> _Directions_:
Every entry should be duplicated verbatim, and no picture may appear in the copy.
Record excerpts Block Start
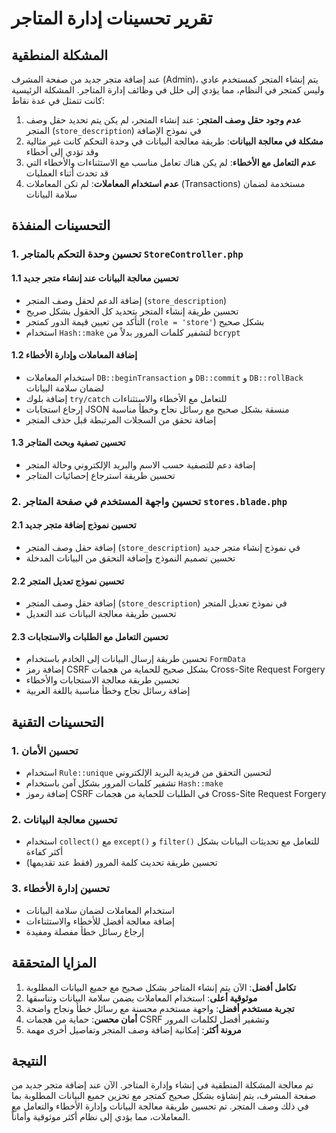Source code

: # تقرير تحسينات إدارة المتاجر

## المشكلة المنطقية

عند إضافة متجر جديد من صفحة المشرف (Admin)، يتم إنشاء المتجر كمستخدم عادي وليس كمتجر في النظام، مما يؤدي إلى خلل في وظائف إدارة المتاجر. المشكلة الرئيسية كانت تتمثل في عدة نقاط:

1. **عدم وجود حقل وصف المتجر**: عند إنشاء المتجر، لم يكن يتم تحديد حقل وصف المتجر (`store_description`) في نموذج الإضافة
2. **مشكلة في معالجة البيانات**: طريقة معالجة البيانات في وحدة التحكم كانت غير مثالية وقد تؤدي إلى أخطاء
3. **عدم التعامل مع الأخطاء**: لم يكن هناك تعامل مناسب مع الاستثناءات والأخطاء التي قد تحدث أثناء العمليات
4. **عدم استخدام المعاملات**: لم تكن المعاملات (Transactions) مستخدمة لضمان سلامة البيانات

## التحسينات المنفذة

### 1. تحسين وحدة التحكم بالمتاجر `StoreController.php`

#### 1.1 تحسين معالجة البيانات عند إنشاء متجر جديد
- إضافة الدعم لحقل وصف المتجر (`store_description`)
- تحسين طريقة إنشاء المتجر بتحديد كل الحقول بشكل صريح
- التأكد من تعيين قيمة الدور كمتجر (`role = 'store'`) بشكل صحيح
- استخدام `Hash::make` لتشفير كلمات المرور بدلاً من `bcrypt`

#### 1.2 إضافة المعاملات وإدارة الأخطاء
- استخدام المعاملات `DB::beginTransaction` و `DB::commit` و `DB::rollBack` لضمان سلامة البيانات
- إضافة بلوك `try/catch` للتعامل مع الأخطاء والاستثناءات
- إرجاع استجابات JSON منسقة بشكل صحيح مع رسائل نجاح وخطأ مناسبة
- إضافة تحقق من السجلات المرتبطة قبل حذف المتجر

#### 1.3 تحسين تصفية وبحث المتاجر
- إضافة دعم للتصفية حسب الاسم والبريد الإلكتروني وحالة المتجر
- تحسين طريقة استرجاع إحصائيات المتاجر

### 2. تحسين واجهة المستخدم في صفحة المتاجر `stores.blade.php`

#### 2.1 تحسين نموذج إضافة متجر جديد
- إضافة حقل وصف المتجر (`store_description`) في نموذج إنشاء متجر جديد
- تحسين تصميم النموذج وإضافة التحقق من البيانات المدخلة

#### 2.2 تحسين نموذج تعديل المتجر
- إضافة حقل وصف المتجر (`store_description`) في نموذج تعديل المتجر
- تحسين طريقة معالجة البيانات عند التعديل

#### 2.3 تحسين التعامل مع الطلبات والاستجابات
- تحسين طريقة إرسال البيانات إلى الخادم باستخدام `FormData`
- إضافة رمز CSRF بشكل صحيح للحماية من هجمات Cross-Site Request Forgery
- تحسين طريقة معالجة الاستجابات والأخطاء
- إضافة رسائل نجاح وخطأ مناسبة باللغة العربية

## التحسينات التقنية

### 1. تحسين الأمان
- استخدام `Rule::unique` لتحسين التحقق من فريدية البريد الإلكتروني
- تشفير كلمات المرور بشكل آمن باستخدام `Hash::make`
- إضافة رموز CSRF في الطلبات للحماية من هجمات Cross-Site Request Forgery

### 2. تحسين معالجة البيانات
- استخدام `collect()` مع `except()` و `filter()` للتعامل مع تحديثات البيانات بشكل أكثر كفاءة
- تحسين طريقة تحديث كلمة المرور (فقط عند تقديمها)

### 3. تحسين إدارة الأخطاء
- استخدام المعاملات لضمان سلامة البيانات
- إضافة معالجة أفضل للأخطاء والاستثناءات
- إرجاع رسائل خطأ مفصلة ومفيدة

## المزايا المتحققة

1. **تكامل أفضل**: الآن يتم إنشاء المتاجر بشكل صحيح مع جميع البيانات المطلوبة
2. **موثوقية أعلى**: استخدام المعاملات يضمن سلامة البيانات وتناسقها
3. **تجربة مستخدم أفضل**: واجهة مستخدم محسنة مع رسائل خطأ ونجاح واضحة
4. **أمان محسن**: حماية من هجمات CSRF وتشفير أفضل لكلمات المرور
5. **مرونة أكثر**: إمكانية إضافة وصف المتجر وتفاصيل أخرى مهمة

## النتيجة

تم معالجة المشكلة المنطقية في إنشاء وإدارة المتاجر. الآن عند إضافة متجر جديد من صفحة المشرف، يتم إنشاؤه بشكل صحيح كمتجر مع تخزين جميع البيانات المطلوبة بما في ذلك وصف المتجر. تم تحسين طريقة معالجة البيانات وإدارة الأخطاء والتعامل مع المعاملات، مما يؤدي إلى نظام أكثر موثوقية وأماناً.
Record excerpts Block End
> _Answer section_:
Source code

: # تقرير تحسينات إدارة المتاجر

## المشكلة المنطقية

عند إضافة متجر جديد من صفحة المشرف (Admin)، يتم إنشاء المتجر كمستخدم عادي وليس كمتجر في النظام، مما يؤدي إلى خلل في وظائف إدارة المتاجر. المشكلة الرئيسية كانت تتمثل في عدة نقاط:

1. **عدم وجود حقل وصف المتجر**: عند إنشاء المتجر، لم يكن يتم تحديد حقل وصف المتجر (`store_description`) في نموذج الإضافة
2. **مشكلة في معالجة البيانات**: طريقة معالجة البيانات في وحدة التحكم كانت غير مثالية وقد تؤدي إلى أخطاء
3. **عدم التعامل مع الأخطاء**: لم يكن هناك تعامل مناسب مع الاستثناءات والأخطاء التي قد تحدث أثناء العمليات
4. **عدم استخدام المعاملات**: لم تكن المعاملات (Transactions) مستخدمة لضمان سلامة البيانات

## التحسينات المنفذة

### 1. تحسين وحدة التحكم بالمتاجر `StoreController.php`

#### 1.1 تحسين معالجة البيانات عند إنشاء متجر جديد
- إضافة الدعم لحقل وصف المتجر (`store_description`)
- تحسين طريقة إنشاء المتجر بتحديد كل الحقول بشكل صريح
- التأكد من تعيين قيمة الدور كمتجر (`role = 'store'`) بشكل صحيح
- استخدام `Hash::make` لتشفير كلمات المرور بدلاً من `bcrypt`

#### 1.2 إضافة المعاملات وإدارة الأخطاء
- استخدام المعاملات `DB::beginTransaction` و `DB::commit` و `DB::rollBack` لضمان سلامة البيانات
- إضافة بلوك `try/catch` للتعامل مع الأخطاء والاستثناءات
- إرجاع استجابات JSON منسقة بشكل صحيح مع رسائل نجاح وخطأ مناسبة
- إضافة تحقق من السجلات المرتبطة قبل حذف المتجر

#### 1.3 تحسين تصفية وبحث المتاجر
- إضافة دعم للتصفية حسب الاسم والبريد الإلكتروني وحالة المتجر
- تحسين طريقة استرجاع إحصائيات المتاجر

### 2. تحسين واجهة المستخدم في صفحة المتاجر `stores.blade.php`

#### 2.1 تحسين نموذج إضافة متجر جديد
- إضافة حقل وصف المتجر (`store_description`) في نموذج إنشاء متجر جديد
- تحسين تصميم النموذج وإضافة التحقق من البيانات المدخلة

#### 2.2 تحسين نموذج تعديل المتجر
- إضافة حقل وصف المتجر (`store_description`) في نموذج تعديل المتجر
- تحسين طريقة معالجة البيانات عند التعديل

#### 2.3 تحسين التعامل مع الطلبات والاستجابات
- تحسين طريقة إرسال البيانات إلى الخادم باستخدام `FormData`
- إضافة رمز CSRF بشكل صحيح للحماية من هجمات Cross-Site Request Forgery
- تحسين طريقة معالجة الاستجابات والأخطاء
- إضافة رسائل نجاح وخطأ مناسبة باللغة العربية

## التحسينات التقنية

### 1. تحسين الأمان
- استخدام `Rule::unique` لتحسين التحقق من فريدية البريد الإلكتروني
- تشفير كلمات المرور بشكل آمن باستخدام `Hash::make`
- إضافة رموز CSRF في الطلبات للحماية من هجمات Cross-Site Request Forgery

### 2. تحسين معالجة البيانات
- استخدام `collect()` مع `except()` و `filter()` للتعامل مع تحديثات البيانات بشكل أكثر كفاءة
- تحسين طريقة تحديث كلمة المرور (فقط عند تقديمها)

### 3. تحسين إدارة الأخطاء
- استخدام المعاملات لضمان سلامة البيانات
- إضافة معالجة أفضل للأخطاء والاستثناءات
- إرجاع رسائل خطأ مفصلة ومفيدة

## المزايا المتحققة

1. **تكامل أفضل**: الآن يتم إنشاء المتاجر بشكل صحيح مع جميع البيانات المطلوبة
2. **موثوقية أعلى**: استخدام المعاملات يضمن سلامة البيانات وتناسقها
3. **تجربة مستخدم أفضل**: واجهة مستخدم محسنة مع رسائل خطأ ونجاح واضحة
4. **أمان محسن**: حماية من هجمات CSRF وتشفير أفضل لكلمات المرور
5. **مرونة أكثر**: إمكانية إضافة وصف المتجر وتفاصيل أخرى مهمة

## النتيجة

تم معالجة المشكلة المنطقية في إنشاء وإدارة المتاجر. الآن عند إضافة متجر جديد من صفحة المشرف، يتم إنشاؤه بشكل صحيح كمتجر مع تخزين جميع البيانات المطلوبة بما في ذلك وصف المتجر. تم تحسين طريقة معالجة البيانات وإدارة الأخطاء والتعامل مع المعاملات، مما يؤدي إلى نظام أكثر موثوقية وأماناً.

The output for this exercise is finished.